EU leaders did not reach an agreement on how to handle the frozen assets during the summit. The issue will be discussed further at the next EU summit in December.

  • An overnight Ukrainian drone attack injured a young boy and four others in a Moscow suburb, Russian officials said Friday. The drone hit an apartment on the 14th floor of a residential building in Krasnogorsk, the governor of the Moscow region, Andrey Vorobyov, said on Telegram. Russia’s defence ministry meanwhile said it had downed 111 Ukrainian drones.
  • Germany’s economy minister begins a visit to Ukraine on Friday to discuss how Berlin can bolster the country’s defences as its energy infrastructure confronts intensifying Russian attacks.
  • Hungary is working on finding a way to “circumvent” US sanctions on Russian oil companies, prime minister Viktor Orbán said in an interview with state radio Kossuth on Friday. Orban also said that he has talked to Hungary’s oil and gas company MOL on the topic.
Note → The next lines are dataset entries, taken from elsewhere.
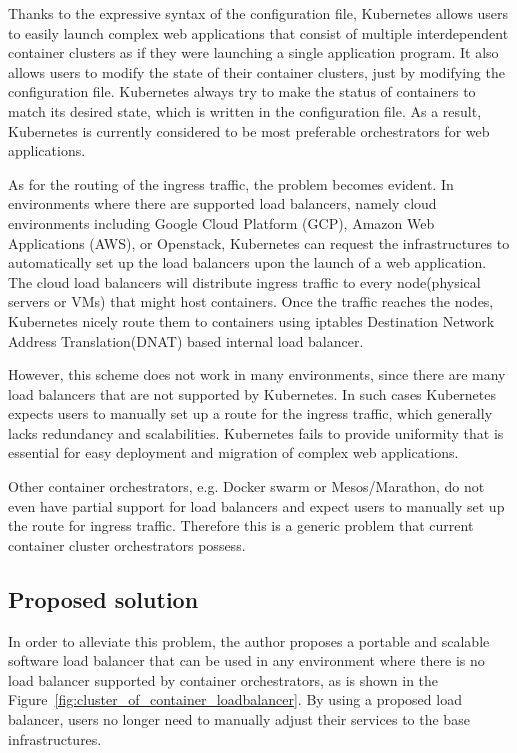 Thanks to the expressive syntax of the configuration file, Kubernetes allows users to easily launch complex web applications that consist of multiple interdependent container clusters as if they were launching a single application program.
It also allows users to modify the state of their container clusters, just by modifying the configuration file.
Kubernetes always try to make the status of containers to match its desired state, which is written in the configuration file.
As a result, Kubernetes is currently considered to be most preferable orchestrators for web applications.

As for the routing of the ingress traffic, the problem becomes evident.
In environments where there are supported load balancers, namely cloud environments including Google Cloud Platform (GCP), Amazon Web Applications (AWS), or Openstack, Kubernetes can request the infrastructures to automatically set up the load balancers upon the launch of a web application.
The cloud load balancers will distribute ingress traffic to every node(physical servers or VMs) that might host containers.
Once the traffic reaches the nodes, Kubernetes nicely route them to containers using iptables Destination Network Address Translation(DNAT) based internal load balancer.

However, this scheme does not work in many environments, since there are many load balancers that are not supported by Kubernetes.
In such cases Kubernetes expects users to manually set up a route for the ingress traffic, which generally lacks redundancy and scalabilities.
Kubernetes fails to provide uniformity that is essential for easy deployment and migration of complex web applications.

Other container orchestrators, e.g. Docker swarm or Mesos/Marathon, do not even have partial support for load balancers and expect users to manually set up the route for ingress traffic.
Therefore this is a generic problem that current container cluster orchestrators possess.

\subsection{Proposed solution}

In order to alleviate this problem, the author proposes a portable and scalable software load balancer that can be used in any environment where there is no load balancer supported by container orchestrators, as is shown in the Figure~\ref{fig:cluster_of_container_loadbalancer}.
By using a proposed load balancer, users no longer need to manually adjust their services to the base infrastructures.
US President Donald Trump on Wednesday imposed sanctions on Russia for the first time in his second term, targeting Lukoil and Rosneft, signifying a major shift in his approach to ending the war.
  • Vladimir Putin has said Russia will never bow to US pressure but conceded new sanctions could cause some economic pain, as China and India were reported to be scaling back Russian oil imports after Washington targeted Moscow’s two largest producers. The Russian leader on Thursday described the US sanctions as an “unfriendly act that does nothing to strengthen Russian-American relations” and “an attempt to put pressure on Russia”, which he said was futile. “No self-respecting country ever does anything under pressure,” Putin added in comments to Russian journalists.